Omer might consider that many of the multiple, generally small groups and organizations active for peace, human rights and resisting occupation are engaged in different fragments of a “hermeneutics of citizenship.” Yet, that is an odd phrase for the radical practice of peacebuilding she envisages. Repeatedly, she turns to the terms “imagination” and “reimagination” to characterize the work that has to be done on the way to “justpeace.” Omer is leading us towards an inspiring vision of Israel-Palestine, one which is at home in the Middle East and enables all its inhabitants to feel at home. To achieve that vision what is required are not only multiple perspectives but also multiple material acts, affects, bodies. Perhaps the vision is utopian, but as co-founder of Zochrot Normah Musih puts it: “Utopia is a form of concretization that requires detailed planning.”[8] As I see it, it’s enough that the peace activists who still engage in Palestinian-Israeli peacebuilding, in spite of the difficult circumstances under which they work, imagine peace concretely.
[1] See for example Menahem Klein, Lives in Common : Arabs and Jews in Jerusalem, Jaffa and Hebron (London : Hurst & Company, 2014).
[2] An interesting development in that direction is the Tikkun movement in Israel.
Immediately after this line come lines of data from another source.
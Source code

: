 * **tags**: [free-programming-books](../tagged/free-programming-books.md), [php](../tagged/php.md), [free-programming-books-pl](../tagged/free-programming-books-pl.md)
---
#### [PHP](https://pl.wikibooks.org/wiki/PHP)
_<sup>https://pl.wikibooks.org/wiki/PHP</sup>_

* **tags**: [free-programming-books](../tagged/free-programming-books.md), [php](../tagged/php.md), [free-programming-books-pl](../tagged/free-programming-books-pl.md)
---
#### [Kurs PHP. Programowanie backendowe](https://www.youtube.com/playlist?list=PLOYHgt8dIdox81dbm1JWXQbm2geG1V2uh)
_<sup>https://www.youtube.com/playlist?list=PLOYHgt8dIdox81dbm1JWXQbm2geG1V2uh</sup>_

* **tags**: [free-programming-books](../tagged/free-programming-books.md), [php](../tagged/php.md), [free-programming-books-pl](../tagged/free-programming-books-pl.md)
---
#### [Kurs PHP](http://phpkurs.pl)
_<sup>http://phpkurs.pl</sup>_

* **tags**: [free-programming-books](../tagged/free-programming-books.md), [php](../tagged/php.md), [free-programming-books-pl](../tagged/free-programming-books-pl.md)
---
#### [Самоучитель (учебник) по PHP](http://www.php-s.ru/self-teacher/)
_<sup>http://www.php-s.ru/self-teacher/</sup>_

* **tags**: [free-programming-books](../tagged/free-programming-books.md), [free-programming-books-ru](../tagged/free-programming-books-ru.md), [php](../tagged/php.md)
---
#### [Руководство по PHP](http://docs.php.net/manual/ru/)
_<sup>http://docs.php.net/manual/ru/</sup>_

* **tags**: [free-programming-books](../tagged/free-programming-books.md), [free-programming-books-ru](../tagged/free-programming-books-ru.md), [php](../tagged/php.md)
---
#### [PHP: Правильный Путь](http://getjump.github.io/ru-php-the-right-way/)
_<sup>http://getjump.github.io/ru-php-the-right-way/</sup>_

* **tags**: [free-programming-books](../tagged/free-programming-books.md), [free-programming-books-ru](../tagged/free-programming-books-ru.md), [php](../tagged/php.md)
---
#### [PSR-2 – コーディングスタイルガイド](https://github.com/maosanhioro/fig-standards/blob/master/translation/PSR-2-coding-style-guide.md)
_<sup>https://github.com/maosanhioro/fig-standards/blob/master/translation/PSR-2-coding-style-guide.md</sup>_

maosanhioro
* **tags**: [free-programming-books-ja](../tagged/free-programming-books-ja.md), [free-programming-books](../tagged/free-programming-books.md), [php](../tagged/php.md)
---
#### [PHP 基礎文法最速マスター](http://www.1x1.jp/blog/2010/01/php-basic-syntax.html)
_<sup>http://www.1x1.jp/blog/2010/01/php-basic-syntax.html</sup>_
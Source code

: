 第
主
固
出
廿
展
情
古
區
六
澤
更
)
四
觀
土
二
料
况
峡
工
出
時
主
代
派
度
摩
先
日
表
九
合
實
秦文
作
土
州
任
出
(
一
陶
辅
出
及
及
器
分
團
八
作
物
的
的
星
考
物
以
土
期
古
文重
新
[3] See, for example, Daniel Bar-Tal, “Psychological obstacles to peace-making in the Middle East and proposals to overcome them,” Conflict and Communication Online 4/1 (2005): 1-15.
[4] An interesting example of intra-Jewish dialogue that engages deeply with Judaic conceptions of peace and challenges Western ones is the Talking Peace project.
[5] Tamar Hermann, The Israeli Peace Movement: A Shattered Dream (Cambridge: Cambridge University Press, 2009).
[6] See also Lev Grinberg, Politics and Violence in Israel/Palestine: Democracy versus Military Rule (London: Routledge, 2009), who analyzes the failure of the Oslo process (rather than the peace movement) in terms of changing political circumstances, the fluctuating openness of the political system, and the actions of and power balance between political elites.
[7] Maia Carter Hallward, Struggling for a Just Peace: Israeli and Palestinian Activism in the Second Intifada (University of Florida Press, 2011), p. 49, p. 104, p. 232.
[8] Norma Musih, “Hannah Farah – Kufr Bir’im”, in Solution 196-213: United States of Palestine-Israel, ed. Joshua Simon (Berlin, Sternberg Press, 2011), 72.